Here’s your guide to packaging records for shipping:
So suppose this fine fine record is sold to a very lucky buyer. The first thing you’re going to want to do is prep the record for shipping.
First, remove the record from it’s jacket:
That crumpled old sleeve might have been fine until it sold, but your customer will appreciate receiving their new record with a fresh, crisp sleeve. If the inner-sleeve is a custom printed inner-sleeve or original company inner-sleeve, consider keeping them inside the jacket with other fragile paper inserts, like lyrics sheets, while the disc is outside the jacket in a new sleeve.
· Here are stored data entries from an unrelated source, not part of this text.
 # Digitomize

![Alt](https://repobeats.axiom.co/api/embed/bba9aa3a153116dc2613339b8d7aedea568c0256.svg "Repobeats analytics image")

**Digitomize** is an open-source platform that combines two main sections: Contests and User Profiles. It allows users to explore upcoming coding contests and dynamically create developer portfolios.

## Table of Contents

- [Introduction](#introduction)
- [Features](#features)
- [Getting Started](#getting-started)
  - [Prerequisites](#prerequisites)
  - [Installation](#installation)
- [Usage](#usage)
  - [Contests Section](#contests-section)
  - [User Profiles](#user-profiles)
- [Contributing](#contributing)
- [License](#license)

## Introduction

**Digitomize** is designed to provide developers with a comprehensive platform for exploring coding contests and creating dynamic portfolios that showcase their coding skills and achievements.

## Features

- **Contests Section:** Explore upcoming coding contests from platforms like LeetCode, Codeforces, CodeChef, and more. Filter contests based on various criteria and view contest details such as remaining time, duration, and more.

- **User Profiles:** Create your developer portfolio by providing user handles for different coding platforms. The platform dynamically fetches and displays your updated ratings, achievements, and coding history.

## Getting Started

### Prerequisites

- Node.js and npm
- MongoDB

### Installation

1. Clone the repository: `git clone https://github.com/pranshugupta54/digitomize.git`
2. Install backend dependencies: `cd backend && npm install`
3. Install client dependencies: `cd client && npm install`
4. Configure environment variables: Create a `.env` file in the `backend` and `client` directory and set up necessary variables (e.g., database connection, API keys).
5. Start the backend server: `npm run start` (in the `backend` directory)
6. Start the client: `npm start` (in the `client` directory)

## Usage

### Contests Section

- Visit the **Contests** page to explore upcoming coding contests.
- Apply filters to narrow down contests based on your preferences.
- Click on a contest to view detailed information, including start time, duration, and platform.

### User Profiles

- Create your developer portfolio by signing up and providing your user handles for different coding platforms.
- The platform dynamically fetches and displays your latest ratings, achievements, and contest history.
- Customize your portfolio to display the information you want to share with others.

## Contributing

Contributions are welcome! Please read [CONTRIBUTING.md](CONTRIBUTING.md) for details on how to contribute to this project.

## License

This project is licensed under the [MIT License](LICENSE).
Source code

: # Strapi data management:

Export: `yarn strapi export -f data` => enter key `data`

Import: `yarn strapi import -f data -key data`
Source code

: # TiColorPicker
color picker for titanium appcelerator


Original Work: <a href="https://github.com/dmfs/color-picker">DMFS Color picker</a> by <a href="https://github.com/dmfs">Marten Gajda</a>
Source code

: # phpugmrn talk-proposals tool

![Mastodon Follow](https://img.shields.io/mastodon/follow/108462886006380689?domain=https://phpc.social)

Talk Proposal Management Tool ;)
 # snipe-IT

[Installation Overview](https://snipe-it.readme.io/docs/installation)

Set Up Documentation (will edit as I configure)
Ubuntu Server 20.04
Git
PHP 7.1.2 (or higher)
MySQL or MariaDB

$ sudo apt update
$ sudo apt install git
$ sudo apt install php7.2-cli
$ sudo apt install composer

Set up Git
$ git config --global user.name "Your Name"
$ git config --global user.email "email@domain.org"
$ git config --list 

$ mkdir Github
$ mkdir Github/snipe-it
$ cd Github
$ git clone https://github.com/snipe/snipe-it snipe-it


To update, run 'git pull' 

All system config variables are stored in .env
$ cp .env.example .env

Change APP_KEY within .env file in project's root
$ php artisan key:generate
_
Protective plastic sleeves are also a great finishing touch that will show your customer that you appreciate their purchase.
Pack the disc outside the jacket in the plastic sleeve. This will prevent seam-splits and help prevent the disc from getting scuffs by moving around during shipment.
At this point, I recommend purchasing new folding-type cardboard mailers for packaging records for shipping. If you are considering using the UK style white envelope types, don’t. Even with stiffeners, in my experience they are frequently responsible for dinged corners and are generally too fragile for shipping records. The amount of headaches saved in the long term will be worth the extra investment.
Generally, once a mailer is used it shouldn’t be re-used again. They are designed to withstand one mailing and may no longer be structurally sound enough to withstand the hardship of shipping another record. Recycling mailers not only makes you look cheap as a seller, but may expose the address of the last person to someone who shouldn’t need to know. Improvising mailers from recycled cardboard is generally frowned upon as well. We will not remove negative feedback if you ship a record in a used pizza box. I cannot stress this enough.
Now that you’re ready to package your record, let’s take a look at stiffeners:
I have used both types in the past: Cardboard and bubblewrap with equal success. Whichever type you use, sandwich your record between two pieces. The goal is to immobilize your record in the center of the package to prevent it from rattling around in the box and possibly get damaged. I have also used dollar bin freebies to service as stiffeners with great success in the past, though this may not be economical for international orders.
When using cardboard for packaging records for shipping, you can add added sturdiness by placing the stiffener against the grain of the cardboard mailer. Every bit counts.
Fold your box up and tape it shut. I recommend making multiple passes around the center and sealing up the sides as well.
Finally, write FRAGILE – VINYL RECORD – DO NOT BEND on both sides of the box. Have better handwriting than I do. After that all you have to do is slap an address on it and bring it to the post office. If it’s expensive, take a gamble and throw insurance on it. It’s generally less than $2 and will really save your hide in a jam.